A top NASA official on Feb. 29 used a catastrophic visual to capture the challenge of securing both operational technology (OT) devices and IT in the push for zero trust.
“Just to put a fine point on it, keep in mind that we’re NASA. Some of our OT is in space,” Mark Stanley, the agency’s enterprise security architect and zero trust lead, said at the Visualyze Zero Trust Security Summit hosted by MeriTalk and Gigamon. “If we fail to calculate a risk here, and we cause a problem there, we’re likely to suffer a mission failure, and we simply don’t want to.”
Stanley made his apparent allusion to an accident in space at a summit session focusing on how the necessary intersection of IT and OT as organizations work to implement zero trust security can introduce complexity and opportunity.
In his remarks, Stanley said NASA faces a number of challenges as it pursues zero trust – especially identity management – given the need to share scientific findings with national and international partners.
“There are some challenges from an identity perspective, as you might imagine,” Stanley said. “So, one of the things we’re looking at, in terms of zero trust is how we improve our identity capabilities across the NASA infrastructure.”
With “tons and tons of structured and unstructured data,” he said, NASA has to “make sure that we are properly categorizing, classifying, tagging that information so we can use those zero trust capabilities to not only protect, but also to share that information.”
“Those two things pose a significant challenge for us on the information technology side,” Stanley added. “While we take this over to OT, we have similar challenges there as well.”

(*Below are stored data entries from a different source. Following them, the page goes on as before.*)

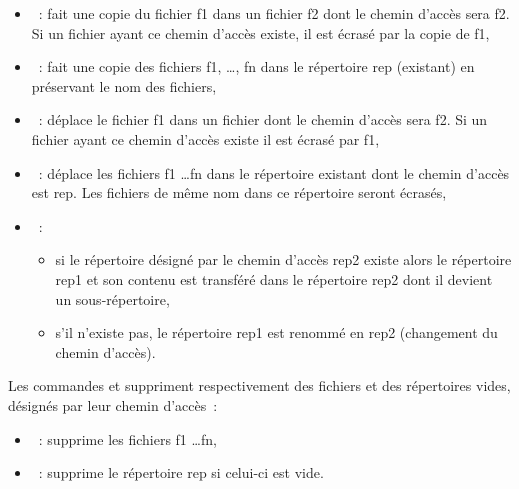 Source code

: \documentclass[a4paper,11pt]{article}
\begin{document}
\begin{itemize}
  \item {} : fait une copie du fichier f1 dans un fichier f2
        dont le chemin d'accès sera f2. 
        Si un fichier ayant ce chemin d'accès existe, il est écrasé par la
        copie de f1,\\
  \item {} : fait une copie des fichiers f1, \ldots,
        fn dans le répertoire rep (existant) en préservant le nom des
        fichiers,\\
  \item {} : déplace le fichier f1  dans un fichier dont le chemin
        d'accès sera f2. Si un fichier ayant ce chemin d'accès existe il est
        écrasé par f1, \\
  \item {} : déplace les fichiers f1 \ldots fn dans le
        répertoire existant  dont le chemin d'accès est rep.
        Les fichiers de même nom dans ce répertoire seront écrasés,\\
  \item {} : 
        \begin{itemize}
          \item si le répertoire désigné par le chemin d'accès rep2 existe
                alors le répertoire rep1 et son contenu est transféré dans le
                répertoire rep2 dont il devient un sous-répertoire,
          \item s'il n'existe pas, le répertoire rep1 est renommé en rep2
                (changement du chemin d'accès).
        \end{itemize}
\end{itemize}

Les commandes  et  suppriment respectivement des
fichiers et des répertoires vides, désignés par leur chemin d'accès :

\begin{itemize}
  \item {} : supprime les fichiers f1 \ldots fn,
  \item {} : supprime le répertoire rep si celui-ci est vide.
\end{itemize}

% 
\end{document}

His words echoed NASA’s IT strategic plan for fiscal years 2022 to 2026, in which agency officials said they are “transforming NASA’s operations” and vowed to “improve data accessibility for our stakeholders while continuing to implement a zero trust approach to combat ever-changing cyber threats.”
The U.S. Postal Service is also implementing a zero trust strategy, and a key official overseeing it said at the panel discussion that the service faces similar challenges.
“We are heavily focused on identity,” said Heather Dyer, the postal service’s vice president and chief information security officer. “We’re heavily focused on segmenting our network.”
“It’s a journey and it’s one that has to be very thoughtful and laid out in a very concise strategic approach, and we’ve been on [the] journey for several years,” Dyer said.
Some of that approach, Dyer said, involves tightening security for postal service customers while maintaining customer experience. She put the need to maintain that balance in stark terms.
“I don’t want to be the one who is responsible for stopping mail processing across the United States,” Dyer said.